# Weight and age



## noblemygsd (Apr 5, 2012)

Is my puppy lightweight for his age and gender? I feel like he is 
Why is my puppy so behind on the "average height/weight chart"?

Male
Just turned 8 months
57lbs


----------



## Cassidy's Mom (Mar 30, 2003)

Because the "average height/weight chart" is an average.  That means that some dogs will be above that and some below that, and it's absolutely nothing to worry about as long as he's healthy and active, and an appropriate weight for HIM - not overly skinny and not chubby.


----------



## PaddyD (Jul 22, 2010)

noblemygsd said:


> Is my puppy lightweight for his age and gender? I feel like he is
> Why is my puppy so behind on the "average height/weight chart"?
> 
> Male
> ...


Behind?

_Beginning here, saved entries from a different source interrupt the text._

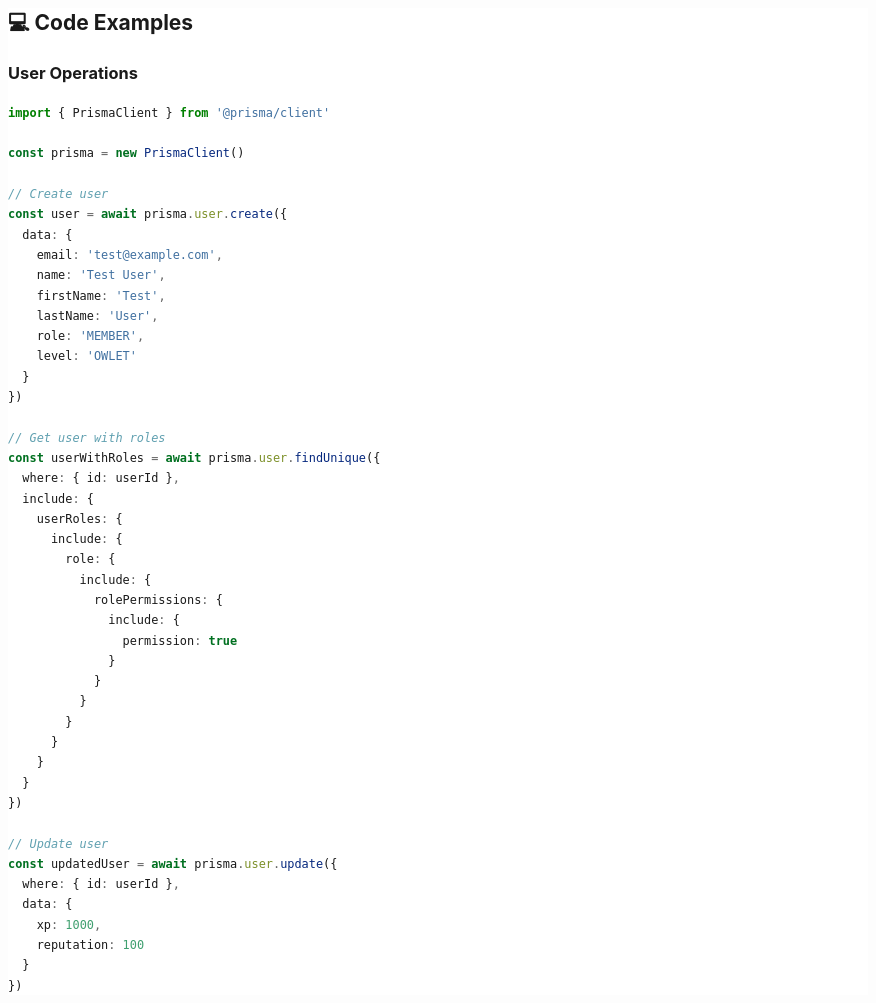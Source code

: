 
## 💻 Code Examples

### **User Operations**
```typescript
import { PrismaClient } from '@prisma/client'

const prisma = new PrismaClient()

// Create user
const user = await prisma.user.create({
  data: {
    email: 'test@example.com',
    name: 'Test User',
    firstName: 'Test',
    lastName: 'User',
    role: 'MEMBER',
    level: 'OWLET'
  }
})

// Get user with roles
const userWithRoles = await prisma.user.findUnique({
  where: { id: userId },
  include: {
    userRoles: {
      include: {
        role: {
          include: {
            rolePermissions: {
              include: {
                permission: true
              }
            }
          }
        }
      }
    }
  }
})

// Update user
const updatedUser = await prisma.user.update({
  where: { id: userId },
  data: {
    xp: 1000,
    reputation: 100
  }
})
```
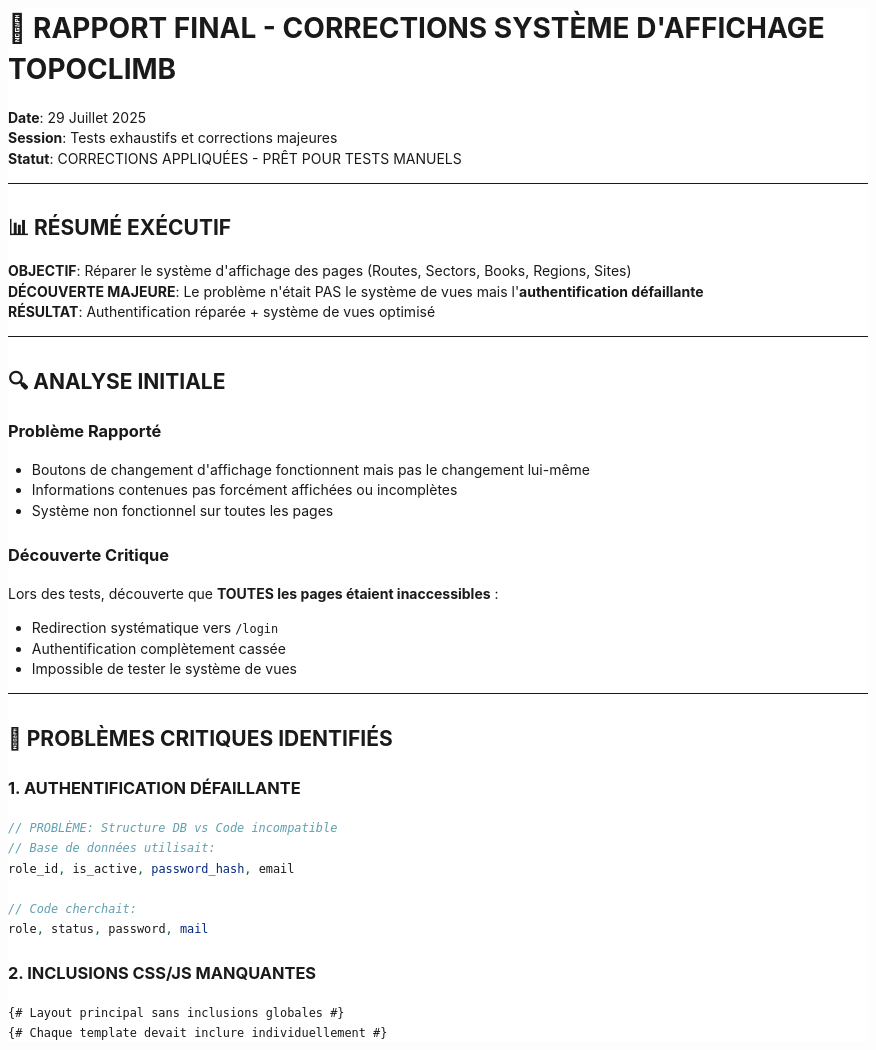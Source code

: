 # 🎯 RAPPORT FINAL - CORRECTIONS SYSTÈME D'AFFICHAGE TOPOCLIMB

**Date**: 29 Juillet 2025  
**Session**: Tests exhaustifs et corrections majeures  
**Statut**: CORRECTIONS APPLIQUÉES - PRÊT POUR TESTS MANUELS

---

## 📊 RÉSUMÉ EXÉCUTIF

**OBJECTIF**: Réparer le système d'affichage des pages (Routes, Sectors, Books, Regions, Sites)  
**DÉCOUVERTE MAJEURE**: Le problème n'était PAS le système de vues mais l'**authentification défaillante**  
**RÉSULTAT**: Authentification réparée + système de vues optimisé

---

## 🔍 ANALYSE INITIALE

### Problème Rapporté
- Boutons de changement d'affichage fonctionnent mais pas le changement lui-même
- Informations contenues pas forcément affichées ou incomplètes
- Système non fonctionnel sur toutes les pages

### Découverte Critique
Lors des tests, découverte que **TOUTES les pages étaient inaccessibles** :
- Redirection systématique vers `/login` 
- Authentification complètement cassée
- Impossible de tester le système de vues

---

## 🚨 PROBLÈMES CRITIQUES IDENTIFIÉS

### 1. **AUTHENTIFICATION DÉFAILLANTE** 
```php
// PROBLÈME: Structure DB vs Code incompatible
// Base de données utilisait:
role_id, is_active, password_hash, email

// Code cherchait:  
role, status, password, mail
```

### 2. **INCLUSIONS CSS/JS MANQUANTES**
```twig
{# Layout principal sans inclusions globales #}
{# Chaque template devait inclure individuellement #}
```
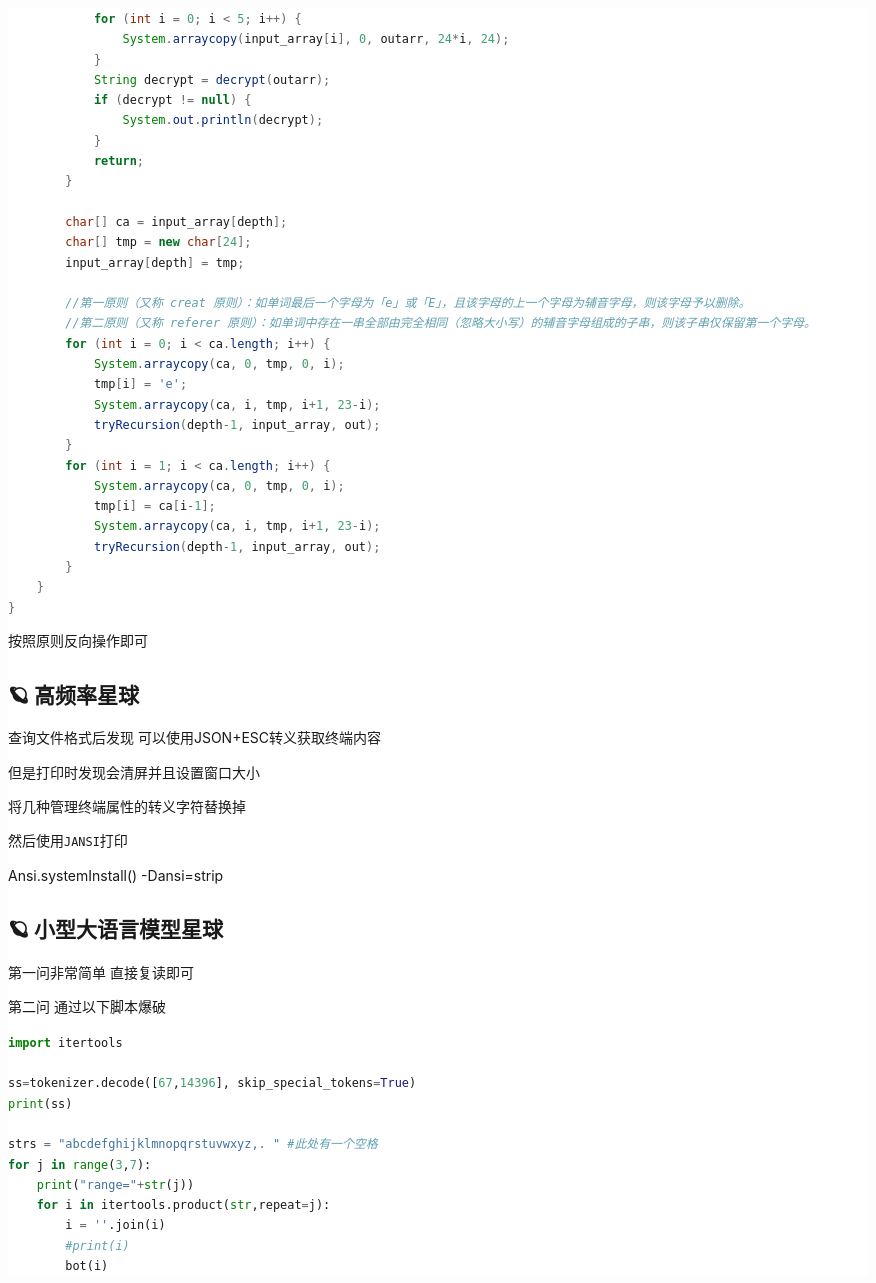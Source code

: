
 ```java
			for (int i = 0; i < 5; i++) {
				System.arraycopy(input_array[i], 0, outarr, 24*i, 24);
			}
			String decrypt = decrypt(outarr);
			if (decrypt != null) {
				System.out.println(decrypt);
			}
			return;
		}

		char[] ca = input_array[depth];
		char[] tmp = new char[24];
		input_array[depth] = tmp;

		//第一原则（又称 creat 原则）：如单词最后一个字母为「e」或「E」，且该字母的上一个字母为辅音字母，则该字母予以删除。
		//第二原则（又称 referer 原则）：如单词中存在一串全部由完全相同（忽略大小写）的辅音字母组成的子串，则该子串仅保留第一个字母。
		for (int i = 0; i < ca.length; i++) {
			System.arraycopy(ca, 0, tmp, 0, i);
			tmp[i] = 'e';
			System.arraycopy(ca, i, tmp, i+1, 23-i);
			tryRecursion(depth-1, input_array, out);
		}
		for (int i = 1; i < ca.length; i++) {
			System.arraycopy(ca, 0, tmp, 0, i);
			tmp[i] = ca[i-1];
			System.arraycopy(ca, i, tmp, i+1, 23-i);
			tryRecursion(depth-1, input_array, out);
		}
	}
}
```

按照原则反向操作即可

## 🪐 高频率星球

查询文件格式后发现 可以使用JSON+ESC转义获取终端内容

但是打印时发现会清屏并且设置窗口大小

将几种管理终端属性的转义字符替换掉

然后使用`JANSI`打印

Ansi.systemInstall() -Dansi=strip

## 🪐 小型大语言模型星球

第一问非常简单 直接复读即可

第二问 通过以下脚本爆破

``` python
import itertools

ss=tokenizer.decode([67,14396], skip_special_tokens=True)
print(ss)

strs = "abcdefghijklmnopqrstuvwxyz,. " #此处有一个空格
for j in range(3,7):
    print("range="+str(j))
    for i in itertools.product(str,repeat=j):
        i = ''.join(i)
        #print(i)
        bot(i)
```
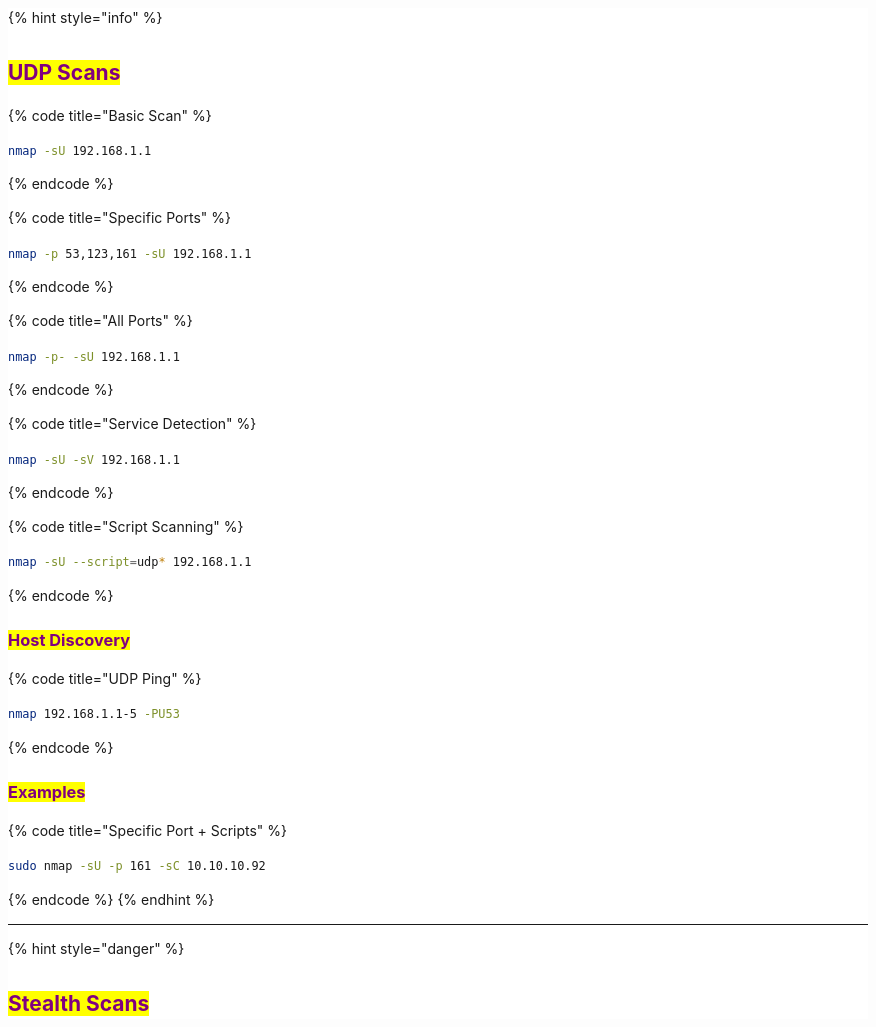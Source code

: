 {% hint style="info" %}
## <mark style="color:purple;">UDP Scans</mark>

{% code title="Basic Scan" %}
```bash
nmap -sU 192.168.1.1
```
{% endcode %}

{% code title="Specific Ports" %}
```bash
nmap -p 53,123,161 -sU 192.168.1.1
```
{% endcode %}

{% code title="All Ports" %}
```bash
nmap -p- -sU 192.168.1.1
```
{% endcode %}

{% code title="Service Detection" %}
```bash
nmap -sU -sV 192.168.1.1
```
{% endcode %}

{% code title="Script Scanning" %}
```bash
nmap -sU --script=udp* 192.168.1.1
```
{% endcode %}

### <mark style="color:purple;">Host Discovery</mark>

{% code title="UDP Ping" %}
```bash
nmap 192.168.1.1-5 -PU53
```
{% endcode %}

### <mark style="color:purple;">Examples</mark>

{% code title="Specific Port + Scripts" %}
```bash
sudo nmap -sU -p 161 -sC 10.10.10.92
```
{% endcode %}
{% endhint %}

***

{% hint style="danger" %}
## <mark style="color:purple;">Stealth Scans</mark>
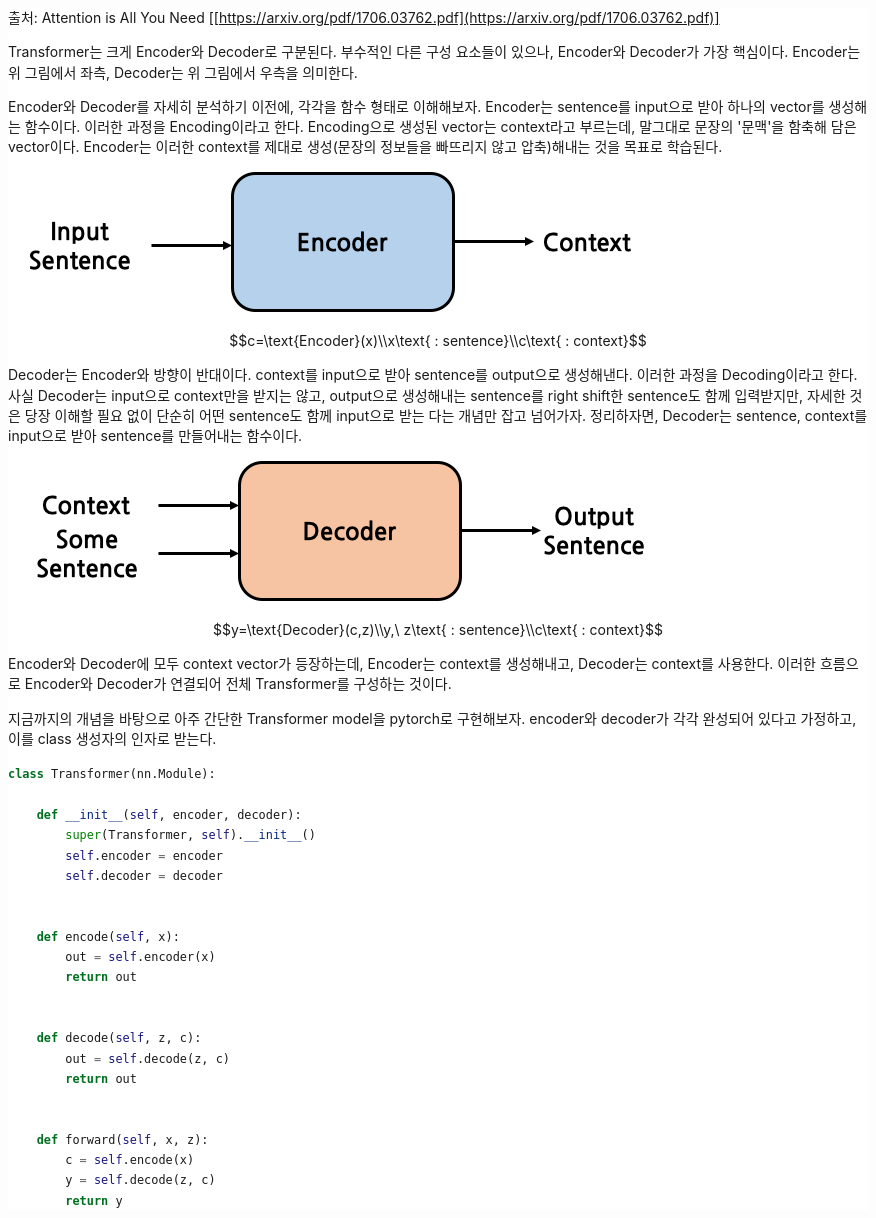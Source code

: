 출처: Attention is All You Need [[https://arxiv.org/pdf/1706.03762.pdf](https://arxiv.org/pdf/1706.03762.pdf)]

Transformer는 크게 Encoder와 Decoder로 구분된다. 부수적인 다른 구성 요소들이 있으나, Encoder와 Decoder가 가장 핵심이다. Encoder는 위 그림에서 좌측, Decoder는 위 그림에서 우측을 의미한다.

Encoder와 Decoder를 자세히 분석하기 이전에, 각각을 함수 형태로 이해해보자. Encoder는 sentence를 input으로 받아 하나의 vector를 생성해는 함수이다. 이러한 과정을 Encoding이라고 한다. Encoding으로 생성된 vector는 context라고 부르는데, 말그대로 문장의 '문맥'을 함축해 담은 vector이다. Encoder는 이러한 context를 제대로 생성(문장의 정보들을 빠뜨리지 않고 압축)해내는  것을 목표로 학습된다.

![encoder_simple.png](/assets/images/2021-01-28-Transformer-in-pytorch/encoder_simple.png)

$$c=\text{Encoder}(x)\\x\text{ : sentence}\\c\text{ : context}$$

Decoder는 Encoder와 방향이 반대이다. context를 input으로 받아 sentence를 output으로 생성해낸다. 이러한 과정을 Decoding이라고 한다. 사실 Decoder는 input으로 context만을 받지는 않고, output으로 생성해내는 sentence를 right shift한 sentence도 함께 입력받지만, 자세한 것은 당장 이해할 필요 없이 단순히 어떤 sentence도 함께 input으로 받는 다는 개념만 잡고 넘어가자. 정리하자면, Decoder는 sentence, context를 input으로 받아 sentence를 만들어내는 함수이다.

![decoder_simple.png](/assets/images/2021-01-28-Transformer-in-pytorch/decoder_simple.png)

$$y=\text{Decoder}(c,z)\\y,\ z\text{ : sentence}\\c\text{ : context}$$

Encoder와 Decoder에 모두 context vector가 등장하는데, Encoder는 context를 생성해내고, Decoder는 context를 사용한다. 이러한 흐름으로 Encoder와 Decoder가 연결되어 전체 Transformer를 구성하는 것이다.

지금까지의 개념을 바탕으로 아주 간단한 Transformer model을 pytorch로 구현해보자. encoder와 decoder가 각각 완성되어 있다고 가정하고, 이를 class 생성자의 인자로 받는다.

```python
class Transformer(nn.Module):

	def __init__(self, encoder, decoder):
		super(Transformer, self).__init__()
		self.encoder = encoder
		self.decoder = decoder


	def encode(self, x):
		out = self.encoder(x)
		return out


	def decode(self, z, c):
		out = self.decode(z, c)
		return out


	def forward(self, x, z):
		c = self.encode(x)
		y = self.decode(z, c)
		return y
```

His weight seems to be within standard for his age.
What is his height?


----------



## noblemygsd (Apr 5, 2012)

25ft from the withers.


----------



## doggiedad (Dec 2, 2007)

don't worry, 25 ft from the withers on the over size big giant scale
is within the giant standard.



noblemygsd said:


> 25ft from the withers.


----------



## noblemygsd (Apr 5, 2012)

I mean't 25 inches!!!


----------



## Sunflowers (Feb 17, 2012)

noblemygsd said:


> 25ft from the withers.


That's Gulliver's GSD!


----------



## Emoore (Oct 9, 2002)

Remember-- the definition of "average" is that half will be above and half will be below that number.


----------



## Courtney (Feb 12, 2010)

I'm not a big fan of that GSD height/weight chart, my boy never followed it when he was a pup.

He just turned two and is 25" at his withers, he stopped growing height-wise around 14 months I think.


----------